Film de Larry Fessenden
Année de sortie : 2001
Pays : États-Unis
Scénario : Larry Fessenden
Photographie : Terry Stacey
Montage : Larry Fessenden
Musique : Michelle DiBucci
Avec : Patricia Clarkson, Jake Weber, Erik Per Sullivan, John Speredakos
Wendigo fait partie de ces films fantastique indépendants qui cherchent davantage à développer une histoire et des personnages qu’à appliquer aveuglément les recettes du genre.
Synopsis de Wendigo
George (Jake Weber), un photographe professionnel, et sa femme Kim (Patricia Clarkson), psychanalyste, décident de quitter New York pour la campagne pendant quelques jours, en compagnie de leur fils Miles (Erik Per Sullivan). Sur la route, leur voiture renverse malencontreusement un cerf. L’un des chasseurs qui traquaient l’animal, Otis (John Speredakos), se montre plutôt hostile à l’égard de George et de sa famille.

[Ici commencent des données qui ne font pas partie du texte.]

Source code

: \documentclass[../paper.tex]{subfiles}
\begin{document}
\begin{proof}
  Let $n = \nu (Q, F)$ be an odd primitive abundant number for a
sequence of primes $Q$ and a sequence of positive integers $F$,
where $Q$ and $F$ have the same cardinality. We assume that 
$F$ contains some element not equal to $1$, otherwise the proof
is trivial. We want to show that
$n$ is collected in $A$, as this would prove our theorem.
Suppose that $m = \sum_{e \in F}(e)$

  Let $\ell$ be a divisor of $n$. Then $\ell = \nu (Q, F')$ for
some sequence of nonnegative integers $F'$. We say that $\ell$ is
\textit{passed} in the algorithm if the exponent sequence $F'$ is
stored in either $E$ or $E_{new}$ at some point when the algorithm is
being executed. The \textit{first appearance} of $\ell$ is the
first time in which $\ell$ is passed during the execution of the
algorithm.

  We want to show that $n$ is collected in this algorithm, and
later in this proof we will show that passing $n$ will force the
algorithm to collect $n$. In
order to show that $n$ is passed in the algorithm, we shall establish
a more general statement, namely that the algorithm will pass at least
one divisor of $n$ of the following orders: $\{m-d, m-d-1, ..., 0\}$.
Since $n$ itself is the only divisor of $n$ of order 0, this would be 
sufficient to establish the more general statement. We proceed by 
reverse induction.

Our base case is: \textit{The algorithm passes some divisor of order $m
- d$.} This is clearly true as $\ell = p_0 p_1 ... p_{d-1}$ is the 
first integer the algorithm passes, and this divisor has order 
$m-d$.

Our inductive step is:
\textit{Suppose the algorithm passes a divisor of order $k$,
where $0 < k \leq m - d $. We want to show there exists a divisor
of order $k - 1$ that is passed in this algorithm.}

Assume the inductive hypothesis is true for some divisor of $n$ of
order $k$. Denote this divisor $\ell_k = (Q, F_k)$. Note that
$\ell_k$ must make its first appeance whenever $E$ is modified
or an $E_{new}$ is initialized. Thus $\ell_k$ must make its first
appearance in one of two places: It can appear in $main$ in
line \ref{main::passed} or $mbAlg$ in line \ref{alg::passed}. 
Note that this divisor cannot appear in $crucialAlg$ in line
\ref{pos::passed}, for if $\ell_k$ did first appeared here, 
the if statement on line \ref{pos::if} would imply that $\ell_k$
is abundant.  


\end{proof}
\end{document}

Arrivée enfin à destination, dans une maison isolée, la famille tente d’oublier cette pénible entrée en matière ; mais les nuits du jeune Miles sont peuplées de cauchemars, et George se sent nerveux suite au début d’altercation qui l’a opposé à Otis.
Le lendemain, tandis qu’il se rend avec sa mère dans un magasin, Miles fait la connaissance d’un indien qui lui donne une statuette représentant le Wendigo, une créature née du folklore amérindien. De retour à la maison, Miles se montre de plus en plus préoccupé…
Critique et analyse du film
Un générique significatif
Il y a des génériques de début qui en disent beaucoup sur le film qu’ils introduisent – et pas seulement sur son atmosphère, mais sur sa signification. C’est clairement le cas de celui de Wendigo.
Sur fond noir apparaissent successivement deux jouets miniatures ; l’un représente une créature, l’autre une sorte de héros de l’espace, équipé d’une armure et d’un casque futuristes. Soudain, la caméra filme l’intérieur d’une voiture et les deux figurines s’affrontent, projetées l’une contre l’autre par leur jeune propriétaire – un petit garçon, prénommé Miles (voir le générique du film et lire l’analyse détaillée).
En ces quelques images, Larry Fessenden livre une illustration assez saisissante de l’histoire de Wendigo. D’abord, le point de vue adopté est d’emblée celui du petit garçon ; or il s’agit clairement du personnage central du film, puisque les événements nous sont montrés essentiellement à travers le prisme de ses différentes émotions. Ensuite, le « combat » fictif qu’il met en scène est prémonitoire, puisqu’il s’agit d’une lutte entre deux personnages dont l’un fait référence à la nature et l’autre à la technologie, à la modernité – or le film nous donnera à voir plusieurs conflits comparables : la voiture conduite par la famille de Miles percute un cerf, lequel était poursuivi par des chasseurs ; le père de Miles, qui est un citadin, entre rapidement en confrontation avec l’un de ces chasseurs, Otis, un stéréotype du « campagnard » rude et brutal ; la petite ville dans laquelle se rend la famille était auparavant un territoire indien ; leur propre maison appartenait, à l’origine, à la famille d’Otis ; enfin un réservoir construit essentiellement pour fournir de l’eau potable aux habitants de New York a entraîné le « déplacement » des locaux, au début du vingtième siècle.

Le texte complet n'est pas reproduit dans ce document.